Dual citizenship is illegal in Nepal. There are clear legal provisions that say the Nepali citizenship is automatically annulled if one receives a foreign citizenship. However, in practice, Lamichhane had been using both the documents, keeping the state in the dark. While he still had an American passport, he in 2015 received the Nepali passport producing the citizenship he got in 1994. After the court’s recent verdict, he has now surrendered his Nepali passport.
Does Nepal allow dual citizenship?
There is no constitutional provision for dual citizenship in Nepal. However, it envisions granting citizenship to non-resident Nepalis. Article 14 of the constitution says non-residential citizenship of Nepal can be granted to a person who has acquired citizenship of a foreign country, has resided in a country other than a member state of the South Asian Association for Regional Cooperation, and who or whose father or mother, grandfather or grandmother was previously a citizen of Nepal by descent. Those getting the non-residential citizenship, however, do not enjoy political and administrative rights.

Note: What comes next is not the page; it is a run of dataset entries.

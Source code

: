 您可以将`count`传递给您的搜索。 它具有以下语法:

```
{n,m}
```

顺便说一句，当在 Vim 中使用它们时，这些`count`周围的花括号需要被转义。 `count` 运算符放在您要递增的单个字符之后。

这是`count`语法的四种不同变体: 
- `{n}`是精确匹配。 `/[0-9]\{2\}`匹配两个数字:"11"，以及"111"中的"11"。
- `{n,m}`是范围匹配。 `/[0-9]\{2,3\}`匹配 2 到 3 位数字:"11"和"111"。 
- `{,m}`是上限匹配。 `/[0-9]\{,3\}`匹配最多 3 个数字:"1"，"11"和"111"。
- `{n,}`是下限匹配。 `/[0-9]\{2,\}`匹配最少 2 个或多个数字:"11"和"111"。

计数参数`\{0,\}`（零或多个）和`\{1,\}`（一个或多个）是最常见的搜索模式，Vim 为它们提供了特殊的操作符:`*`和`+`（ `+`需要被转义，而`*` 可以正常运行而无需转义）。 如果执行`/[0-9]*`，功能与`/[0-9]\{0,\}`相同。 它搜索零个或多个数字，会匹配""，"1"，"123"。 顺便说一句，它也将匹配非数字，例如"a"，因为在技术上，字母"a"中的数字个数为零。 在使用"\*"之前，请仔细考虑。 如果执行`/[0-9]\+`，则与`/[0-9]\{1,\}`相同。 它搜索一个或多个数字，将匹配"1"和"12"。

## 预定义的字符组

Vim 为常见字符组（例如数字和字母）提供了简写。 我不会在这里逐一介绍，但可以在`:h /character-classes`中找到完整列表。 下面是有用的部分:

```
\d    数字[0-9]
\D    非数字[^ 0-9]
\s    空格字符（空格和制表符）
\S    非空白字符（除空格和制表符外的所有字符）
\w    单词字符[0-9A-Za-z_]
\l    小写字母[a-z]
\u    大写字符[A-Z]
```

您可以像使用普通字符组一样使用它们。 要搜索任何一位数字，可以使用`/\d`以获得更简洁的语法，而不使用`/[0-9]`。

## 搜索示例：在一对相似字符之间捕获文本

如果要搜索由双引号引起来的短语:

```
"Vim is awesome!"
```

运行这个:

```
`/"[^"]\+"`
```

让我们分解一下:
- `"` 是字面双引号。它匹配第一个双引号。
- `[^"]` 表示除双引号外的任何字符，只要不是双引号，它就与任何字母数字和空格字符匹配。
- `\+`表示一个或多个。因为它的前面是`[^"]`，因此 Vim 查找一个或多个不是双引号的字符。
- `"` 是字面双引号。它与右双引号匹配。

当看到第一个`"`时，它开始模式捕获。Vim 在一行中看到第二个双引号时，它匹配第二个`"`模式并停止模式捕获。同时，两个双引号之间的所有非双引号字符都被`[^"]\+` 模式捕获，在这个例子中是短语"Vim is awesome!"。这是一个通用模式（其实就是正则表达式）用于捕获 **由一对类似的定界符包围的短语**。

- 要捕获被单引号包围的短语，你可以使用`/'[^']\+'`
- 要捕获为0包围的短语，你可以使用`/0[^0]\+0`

The amendment bill to the Citizenship Act, which was endorsed by the federal parliament but denied by President Bidya Devi Bhandari, had provisions for such citizenship. Surendra Bhandari, a senior advocate, said Nepal’s constitution doesn’t envision dual citizenship. A non-residential citizenship is more a recognition of the people of Nepali origin rather than a citizenship with full rights.
What about India?
India’s constitution also does not allow simultaneous holding of Indian citizenship with that of a foreign country. However, the Government of India grants Overseas Citizenship of India. The Indian parliament approved a bill in this connection in August, 2005. Persons of Indian origin who migrated from India and acquired citizenship of a foreign country other than Pakistan and Bangladesh are eligible for overseas citizenship so long as their home countries allow dual citizenship in some form.
Such citizenship, however, doesn’t allow the concerned person to vote or be elected to the Lok Sabha/Rajya Sabha/Legislative Assembly/Council, constitutional posts such as the President, Vice-president, judge of Supreme Court/High Court. Nepal largely follows this Indian practice.
Has the Supreme Court imposed any action against Lamichhane?
The petitioners just demanded that Lamichhane be stopped from working as a lawmaker. The verdict, therefore, is limited to scrapping his status as a member of the House. Also, the hearing of cases of criminal offence starts at the district court. The Constitutional Bench has, however, opened the door for the criminal investigation against him for misuse of documents.
What cases can he face?
The lawyers who argued on behalf of the plaintiffs in the Supreme Court say Lamichhane can face legal actions over several issues. They claim he has flouted the immigration law and also the passport law.
As per section 21 of the Passport Act, one who receives or attempts to get a passport or travel documents by submitting false details can be fined Rs200,000 to half-a-million rupees and imprisoned for one to three years or both. Lawyers say he can also be booked on forgery charges. Amrit Kharel, one of such advocates, said Lamichhane can even face the charge of treason as he accessed sensitive information of the country as home minister even though he was not a Nepali citizen. If Lamichhane is found guilty, he might be barred from electoral politics for life.
Section 13 of the Act relating to the House of Representatives formation makes a person guilty of passport misuse ineligible to contest elections. There are similar provisions relating to National Assembly and provincial assembly elections.
Has a criminal investigation started against him?
No. The Metropolitan Police Range Kathmandu has received complaints that Lamichhane illegally kept dual passports. However, investigation in the case is yet to commence. “We received a complaint against Lamichhane a few days ago and are studying it,” Superintendent of Police Dinesh Mainali, also the spokesperson for the Metropolitan Police Range, told the Post.